# Collected data
= Beginning of Section =
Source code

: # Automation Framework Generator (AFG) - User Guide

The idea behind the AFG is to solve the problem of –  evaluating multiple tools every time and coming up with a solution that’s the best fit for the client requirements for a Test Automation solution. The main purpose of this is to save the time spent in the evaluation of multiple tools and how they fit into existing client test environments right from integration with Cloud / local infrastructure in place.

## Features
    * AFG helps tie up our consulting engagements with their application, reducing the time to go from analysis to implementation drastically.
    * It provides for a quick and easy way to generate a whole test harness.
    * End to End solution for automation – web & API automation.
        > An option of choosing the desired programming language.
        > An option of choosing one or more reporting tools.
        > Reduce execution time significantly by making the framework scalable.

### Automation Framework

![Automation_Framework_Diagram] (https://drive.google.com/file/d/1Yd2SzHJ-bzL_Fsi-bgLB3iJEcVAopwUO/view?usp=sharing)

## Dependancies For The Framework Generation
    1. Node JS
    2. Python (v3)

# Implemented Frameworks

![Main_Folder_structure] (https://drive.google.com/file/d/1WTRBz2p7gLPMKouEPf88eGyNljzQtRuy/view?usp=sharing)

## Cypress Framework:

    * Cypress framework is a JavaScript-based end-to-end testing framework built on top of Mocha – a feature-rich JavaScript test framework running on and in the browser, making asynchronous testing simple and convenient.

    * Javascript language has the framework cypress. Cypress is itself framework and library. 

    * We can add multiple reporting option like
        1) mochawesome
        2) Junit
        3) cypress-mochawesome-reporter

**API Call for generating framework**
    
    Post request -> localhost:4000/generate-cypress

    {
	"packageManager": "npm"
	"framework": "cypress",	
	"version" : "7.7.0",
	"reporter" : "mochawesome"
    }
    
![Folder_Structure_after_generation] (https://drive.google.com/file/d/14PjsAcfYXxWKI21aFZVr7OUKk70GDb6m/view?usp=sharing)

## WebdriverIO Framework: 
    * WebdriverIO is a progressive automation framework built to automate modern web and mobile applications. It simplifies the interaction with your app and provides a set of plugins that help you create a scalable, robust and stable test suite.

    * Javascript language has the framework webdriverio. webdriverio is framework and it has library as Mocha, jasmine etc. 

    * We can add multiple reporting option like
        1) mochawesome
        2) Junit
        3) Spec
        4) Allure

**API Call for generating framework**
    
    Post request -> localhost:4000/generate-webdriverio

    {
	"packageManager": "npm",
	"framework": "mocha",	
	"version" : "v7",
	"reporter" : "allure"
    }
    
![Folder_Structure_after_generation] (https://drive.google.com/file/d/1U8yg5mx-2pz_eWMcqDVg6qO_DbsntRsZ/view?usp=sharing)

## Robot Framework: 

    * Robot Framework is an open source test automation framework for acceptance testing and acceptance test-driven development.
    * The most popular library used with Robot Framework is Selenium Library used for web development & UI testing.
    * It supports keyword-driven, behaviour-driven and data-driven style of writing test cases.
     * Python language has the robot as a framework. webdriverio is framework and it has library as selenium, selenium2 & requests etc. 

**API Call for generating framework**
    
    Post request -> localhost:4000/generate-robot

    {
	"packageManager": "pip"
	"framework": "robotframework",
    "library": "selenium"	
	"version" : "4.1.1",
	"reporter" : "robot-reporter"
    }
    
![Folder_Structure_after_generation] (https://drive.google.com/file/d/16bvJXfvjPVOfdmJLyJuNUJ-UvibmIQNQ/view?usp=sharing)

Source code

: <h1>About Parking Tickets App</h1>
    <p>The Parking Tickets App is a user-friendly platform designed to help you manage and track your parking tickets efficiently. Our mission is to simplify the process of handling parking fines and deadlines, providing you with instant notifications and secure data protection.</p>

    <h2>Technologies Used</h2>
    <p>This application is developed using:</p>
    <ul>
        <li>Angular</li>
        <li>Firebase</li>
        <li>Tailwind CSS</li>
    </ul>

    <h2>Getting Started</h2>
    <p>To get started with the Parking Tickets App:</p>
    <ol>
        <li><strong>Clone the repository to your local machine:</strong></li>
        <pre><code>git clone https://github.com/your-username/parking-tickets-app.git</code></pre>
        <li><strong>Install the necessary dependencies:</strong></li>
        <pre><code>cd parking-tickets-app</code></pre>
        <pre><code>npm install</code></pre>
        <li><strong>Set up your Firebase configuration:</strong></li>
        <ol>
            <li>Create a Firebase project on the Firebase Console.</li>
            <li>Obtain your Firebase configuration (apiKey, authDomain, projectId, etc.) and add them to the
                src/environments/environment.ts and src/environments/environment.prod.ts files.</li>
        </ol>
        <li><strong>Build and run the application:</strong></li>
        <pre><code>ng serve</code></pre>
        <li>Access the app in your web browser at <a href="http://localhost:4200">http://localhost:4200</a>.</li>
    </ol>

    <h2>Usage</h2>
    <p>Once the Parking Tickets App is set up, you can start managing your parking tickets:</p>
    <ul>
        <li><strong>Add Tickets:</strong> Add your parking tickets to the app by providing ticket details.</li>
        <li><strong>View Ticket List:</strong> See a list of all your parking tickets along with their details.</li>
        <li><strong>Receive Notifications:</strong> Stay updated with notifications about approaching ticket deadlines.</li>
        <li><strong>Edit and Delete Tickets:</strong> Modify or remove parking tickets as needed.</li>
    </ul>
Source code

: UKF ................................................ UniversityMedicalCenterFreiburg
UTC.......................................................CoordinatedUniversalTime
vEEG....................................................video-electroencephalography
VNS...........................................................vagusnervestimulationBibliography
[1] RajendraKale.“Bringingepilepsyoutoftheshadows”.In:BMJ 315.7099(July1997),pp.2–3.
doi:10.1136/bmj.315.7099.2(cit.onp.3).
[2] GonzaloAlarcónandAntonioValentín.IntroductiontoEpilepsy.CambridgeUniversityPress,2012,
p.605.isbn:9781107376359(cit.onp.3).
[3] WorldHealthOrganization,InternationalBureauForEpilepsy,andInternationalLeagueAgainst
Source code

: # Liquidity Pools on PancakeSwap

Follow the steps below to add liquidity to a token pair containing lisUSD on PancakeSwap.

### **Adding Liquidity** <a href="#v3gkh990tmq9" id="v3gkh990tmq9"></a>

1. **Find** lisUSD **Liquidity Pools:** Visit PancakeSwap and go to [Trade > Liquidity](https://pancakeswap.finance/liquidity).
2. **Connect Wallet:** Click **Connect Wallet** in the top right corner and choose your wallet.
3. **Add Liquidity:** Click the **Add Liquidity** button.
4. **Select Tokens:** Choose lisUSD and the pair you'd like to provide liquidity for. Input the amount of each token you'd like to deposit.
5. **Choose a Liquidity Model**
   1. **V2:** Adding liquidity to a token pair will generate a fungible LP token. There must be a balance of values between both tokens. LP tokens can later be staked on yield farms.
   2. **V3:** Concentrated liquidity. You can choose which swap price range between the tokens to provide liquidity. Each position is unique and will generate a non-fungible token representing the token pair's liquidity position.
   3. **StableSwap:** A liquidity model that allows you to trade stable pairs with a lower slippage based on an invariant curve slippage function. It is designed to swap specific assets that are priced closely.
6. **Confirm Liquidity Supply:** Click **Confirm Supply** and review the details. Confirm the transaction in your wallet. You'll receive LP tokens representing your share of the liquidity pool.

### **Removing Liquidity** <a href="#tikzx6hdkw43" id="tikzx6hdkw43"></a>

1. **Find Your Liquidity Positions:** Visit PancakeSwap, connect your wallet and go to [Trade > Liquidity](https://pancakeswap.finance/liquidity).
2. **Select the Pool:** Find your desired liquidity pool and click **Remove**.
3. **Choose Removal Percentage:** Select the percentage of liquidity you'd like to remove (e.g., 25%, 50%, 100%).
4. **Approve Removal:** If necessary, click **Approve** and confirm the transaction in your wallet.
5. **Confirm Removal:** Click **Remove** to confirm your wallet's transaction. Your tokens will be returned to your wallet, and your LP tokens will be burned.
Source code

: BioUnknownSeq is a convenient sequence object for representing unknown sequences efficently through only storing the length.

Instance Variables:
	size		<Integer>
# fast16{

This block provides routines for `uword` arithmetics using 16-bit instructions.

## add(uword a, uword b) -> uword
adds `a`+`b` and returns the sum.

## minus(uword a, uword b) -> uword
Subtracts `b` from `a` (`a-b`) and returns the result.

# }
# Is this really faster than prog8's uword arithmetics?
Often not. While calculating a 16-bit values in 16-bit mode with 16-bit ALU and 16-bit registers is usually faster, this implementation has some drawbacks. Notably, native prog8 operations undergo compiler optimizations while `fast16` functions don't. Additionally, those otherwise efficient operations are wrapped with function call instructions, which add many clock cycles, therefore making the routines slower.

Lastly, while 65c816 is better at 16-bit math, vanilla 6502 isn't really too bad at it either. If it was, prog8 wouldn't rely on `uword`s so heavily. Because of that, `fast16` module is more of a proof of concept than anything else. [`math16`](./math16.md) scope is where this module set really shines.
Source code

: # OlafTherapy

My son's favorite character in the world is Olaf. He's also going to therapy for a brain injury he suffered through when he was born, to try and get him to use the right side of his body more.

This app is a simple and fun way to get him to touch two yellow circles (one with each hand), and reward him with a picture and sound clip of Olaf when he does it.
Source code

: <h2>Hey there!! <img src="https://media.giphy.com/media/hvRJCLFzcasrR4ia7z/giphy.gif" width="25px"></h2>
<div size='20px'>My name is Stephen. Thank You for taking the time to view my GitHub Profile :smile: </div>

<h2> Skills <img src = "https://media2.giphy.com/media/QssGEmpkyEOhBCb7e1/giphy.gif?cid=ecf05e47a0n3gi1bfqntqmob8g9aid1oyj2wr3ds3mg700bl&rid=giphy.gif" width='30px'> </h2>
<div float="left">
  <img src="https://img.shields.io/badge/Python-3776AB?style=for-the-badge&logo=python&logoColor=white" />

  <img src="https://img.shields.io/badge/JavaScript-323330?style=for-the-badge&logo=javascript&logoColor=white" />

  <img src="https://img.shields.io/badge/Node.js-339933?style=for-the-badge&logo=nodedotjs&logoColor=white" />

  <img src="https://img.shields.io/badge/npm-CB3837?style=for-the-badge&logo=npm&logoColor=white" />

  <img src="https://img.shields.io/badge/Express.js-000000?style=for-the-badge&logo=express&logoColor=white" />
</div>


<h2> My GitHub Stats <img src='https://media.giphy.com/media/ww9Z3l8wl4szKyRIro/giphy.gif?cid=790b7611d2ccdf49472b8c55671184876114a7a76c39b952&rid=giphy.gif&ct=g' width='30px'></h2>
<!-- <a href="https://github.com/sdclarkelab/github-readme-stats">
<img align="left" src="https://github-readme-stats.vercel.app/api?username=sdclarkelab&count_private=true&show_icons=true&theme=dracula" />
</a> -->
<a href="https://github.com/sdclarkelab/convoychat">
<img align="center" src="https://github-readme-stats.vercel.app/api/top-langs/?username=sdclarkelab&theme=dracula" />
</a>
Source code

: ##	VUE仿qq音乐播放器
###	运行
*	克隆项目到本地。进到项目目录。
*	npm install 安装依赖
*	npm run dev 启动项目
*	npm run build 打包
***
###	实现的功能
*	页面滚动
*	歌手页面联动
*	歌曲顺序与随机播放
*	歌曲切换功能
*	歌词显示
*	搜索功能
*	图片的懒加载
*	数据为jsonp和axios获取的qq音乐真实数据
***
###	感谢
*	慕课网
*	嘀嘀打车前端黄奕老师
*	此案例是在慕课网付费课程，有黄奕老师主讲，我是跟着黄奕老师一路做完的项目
= End of Section =
# Directions for this task
Across the entries, how many lines contain the word "readme"? State that number and nothing else.

# Answer for the task
3